**Record excerpts**
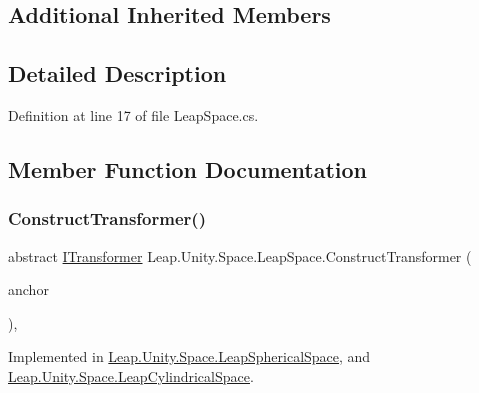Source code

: \subsection*{Additional Inherited Members}


\subsection{Detailed Description}


Definition at line 17 of file Leap\+Space.\+cs.



\subsection{Member Function Documentation}
\mbox{\label{class_leap_1_1_unity_1_1_space_1_1_leap_space_af6ff18ae47b473989e65d321da089948}} 
\subsubsection{\texorpdfstring{ConstructTransformer()}{ConstructTransformer()}}
{\footnotesize\ttfamily abstract \mbox{\hyperlink{interface_leap_1_1_unity_1_1_space_1_1_i_transformer}{I\+Transformer}} Leap.\+Unity.\+Space.\+Leap\+Space.\+Construct\+Transformer (\begin{DoxyParamCaption}\item[{\mbox{\hyperlink{class_leap_1_1_unity_1_1_space_1_1_leap_space_anchor}{Leap\+Space\+Anchor}}}]{anchor }\end{DoxyParamCaption})\hspace{0.3cm}{\ttfamily [protected]}, {}}



Implemented in \mbox{\hyperlink{class_leap_1_1_unity_1_1_space_1_1_leap_spherical_space_ac252ca6d47afef536236b55a34e3f416}{Leap.\+Unity.\+Space.\+Leap\+Spherical\+Space}}, and \mbox{\hyperlink{class_leap_1_1_unity_1_1_space_1_1_leap_cylindrical_space_ae0d1e2b264077a2f5075a239903a91d9}{Leap.\+Unity.\+Space.\+Leap\+Cylindrical\+Space}}.

\mbox{\label{class_leap_1_1_unity_1_1_space_1_1_leap_space_a344e65e7be98cd41ba6c6804b283f681}}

**Problem statement**
If a line in the listing holds the word "hyperlink", copy it out.

**Solved exercise**
{\footnotesize\ttfamily abstract \mbox{\hyperlink{interface_leap_1_1_unity_1_1_space_1_1_i_transformer}{I\+Transformer}} Leap.\+Unity.\+Space.\+Leap\+Space.\+Construct\+Transformer (\begin{DoxyParamCaption}\item[{\mbox{\hyperlink{class_leap_1_1_unity_1_1_space_1_1_leap_space_anchor}{Leap\+Space\+Anchor}}}]{anchor }\end{DoxyParamCaption})\hspace{0.3cm}{\ttfamily [protected]}, {}}
Implemented in \mbox{\hyperlink{class_leap_1_1_unity_1_1_space_1_1_leap_spherical_space_ac252ca6d47afef536236b55a34e3f416}{Leap.\+Unity.\+Space.\+Leap\+Spherical\+Space}}, and \mbox{\hyperlink{class_leap_1_1_unity_1_1_space_1_1_leap_cylindrical_space_ae0d1e2b264077a2f5075a239903a91d9}{Leap.\+Unity.\+Space.\+Leap\+Cylindrical\+Space}}.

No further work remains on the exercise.